I Have Been to Hiroshima Mon Amour
nytheatre.com review by Martin Denton
May 8, 2009
A French woman and a Japanese man speak of the bombing of Hiroshima, 14 years after it happened:
JAPANESE MAN: The world rejoiced. And you rejoiced with them. I heard that it was a beautiful day in Paris. Do you remember?
FRENCH WOMAN: No, it wasn't a beautiful day at all. It rained all day and people mourned.
JAPANESE MAN: Is that true?
FRENCH WOMAN: It's true now. We all mourn the tragedy of Hiroshima now.
What this French Woman says, we readily accept as true. But is it true? Can it be true? Such are the ineffable questions posed by Chiori Miyagawa in her gorgeous new play I Have Been to Hiroshima Mon Amour.
Miyagawa considers memories and their owners in this complex, layered work. Three stories unfold simultaneously. One is the story of Marguerite Duras's screenplay for Alain Resnais's film Hiroshima Mon Amour: a French actress, visiting Japan to make a film about peace, falls in love with a Japanese man in Hiroshima. The second is the story of that man and his fiancee, in the time before he went to war, when they lived and loved in Hiroshima; she becomes one of the first victims of the atomic bomb. The third takes place in New York City, now: three young friends, two of whom are of Asian descent, watch the Resnais film together and argue about its meaning.
People who see I Have Been to Hiroshima Mon Amour may have similar arguments, for this is a rich, challenging, sometimes difficult (though always accessible) piece. On its surface the play seems to be about appropriation of memories, in the manner that the French Woman in the dialogue quoted above suggests that the world has somehow assumed Hiroshima's mantle of sadness out of regret. The question is, does that equate to assumption of responsibility? Is it, instead, usurpation?
The play also reveals details about what happened in Hiroshima on August 6, 1945, horrific and authentically awesome. This is history we only know sketchily here in America; perhaps hearing its terrible, brutal specifics will make it more real, make us more determined not to repeat it.

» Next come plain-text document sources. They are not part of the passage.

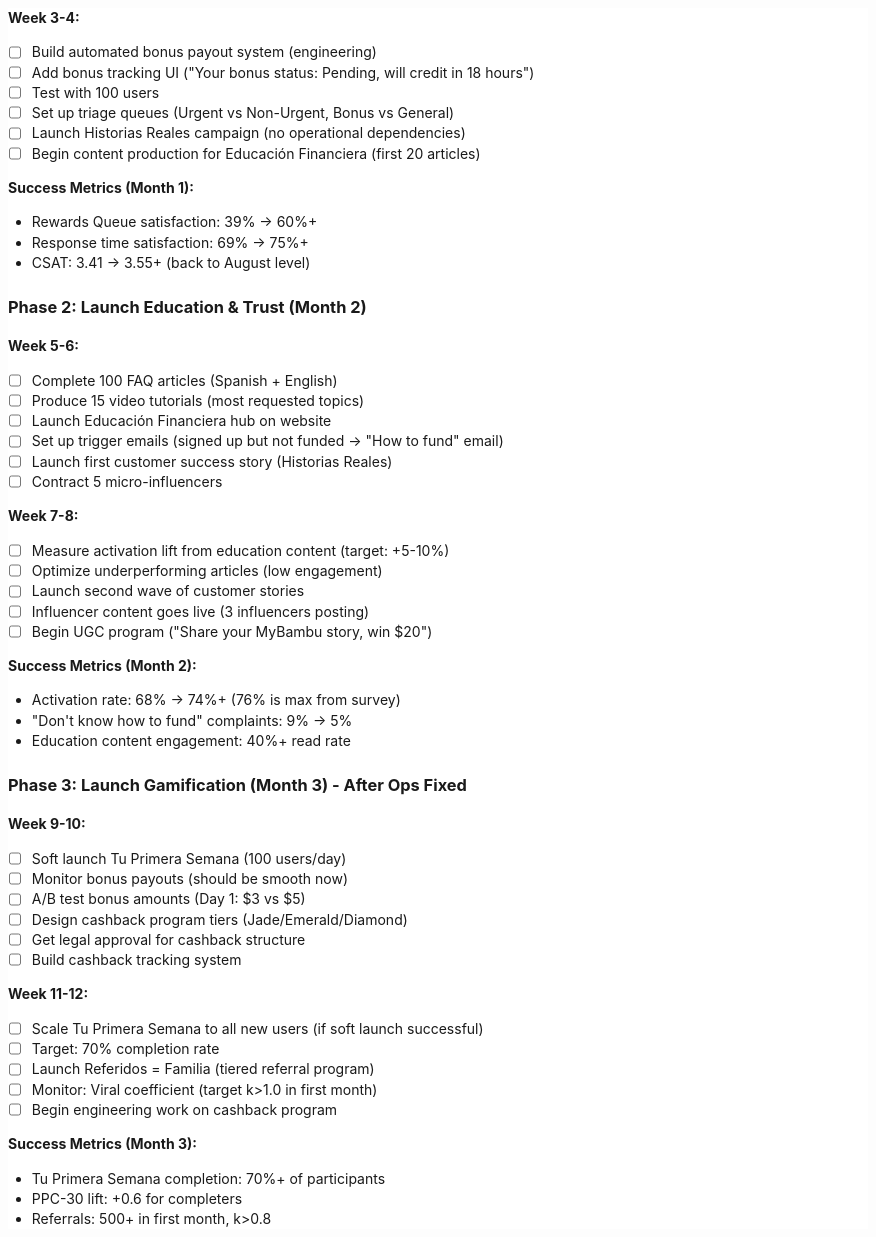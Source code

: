 **Week 3-4:**
- [ ] Build automated bonus payout system (engineering)
- [ ] Add bonus tracking UI ("Your bonus status: Pending, will credit in 18 hours")
- [ ] Test with 100 users
- [ ] Set up triage queues (Urgent vs Non-Urgent, Bonus vs General)
- [ ] Launch Historias Reales campaign (no operational dependencies)
- [ ] Begin content production for Educación Financiera (first 20 articles)

**Success Metrics (Month 1):**
- Rewards Queue satisfaction: 39% → 60%+
- Response time satisfaction: 69% → 75%+
- CSAT: 3.41 → 3.55+ (back to August level)

### Phase 2: Launch Education & Trust (Month 2)

**Week 5-6:**
- [ ] Complete 100 FAQ articles (Spanish + English)
- [ ] Produce 15 video tutorials (most requested topics)
- [ ] Launch Educación Financiera hub on website
- [ ] Set up trigger emails (signed up but not funded → "How to fund" email)
- [ ] Launch first customer success story (Historias Reales)
- [ ] Contract 5 micro-influencers

**Week 7-8:**
- [ ] Measure activation lift from education content (target: +5-10%)
- [ ] Optimize underperforming articles (low engagement)
- [ ] Launch second wave of customer stories
- [ ] Influencer content goes live (3 influencers posting)
- [ ] Begin UGC program ("Share your MyBambu story, win $20")

**Success Metrics (Month 2):**
- Activation rate: 68% → 74%+ (76% is max from survey)
- "Don't know how to fund" complaints: 9% → 5%
- Education content engagement: 40%+ read rate

### Phase 3: Launch Gamification (Month 3) - After Ops Fixed

**Week 9-10:**
- [ ] Soft launch Tu Primera Semana (100 users/day)
- [ ] Monitor bonus payouts (should be smooth now)
- [ ] A/B test bonus amounts (Day 1: $3 vs $5)
- [ ] Design cashback program tiers (Jade/Emerald/Diamond)
- [ ] Get legal approval for cashback structure
- [ ] Build cashback tracking system

**Week 11-12:**
- [ ] Scale Tu Primera Semana to all new users (if soft launch successful)
- [ ] Target: 70% completion rate
- [ ] Launch Referidos = Familia (tiered referral program)
- [ ] Monitor: Viral coefficient (target k>1.0 in first month)
- [ ] Begin engineering work on cashback program

**Success Metrics (Month 3):**
- Tu Primera Semana completion: 70%+ of participants
- PPC-30 lift: +0.6 for completers
- Referrals: 500+ in first month, k>0.8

But underlying everything in the play, I felt a keen and sad sense of the futility of addressing a tragedy of the proportions of Hiroshima in any word or deed or art. The Japanese Man, near the end of I Have Been to Hiroshima Mon Amour, says "What happened in Hiroshima belongs to the people of Hiroshima. They can do whatever they like with their memories." What, finally, can any of us do with such memories that won't diminish what they are?
This world premiere of Miyagawa's play is presented by her own company Crossing Jamaica Avenue in partnership with Voice & Vision, whose artistic director, Jean Wagner, has staged this production. It's largely very effectively done, but the movement segments sometimes felt heavy-handed to me. The play is performed by Joel de la Fuente, Juliana Francis-Kelly, and Sue Jean Kim, all of whom do superb work. Innovative multimedia design by Glenn Reed, Rick Martin, Hap Tivey, and Du Yun contribute much to the ethereal feel of the show.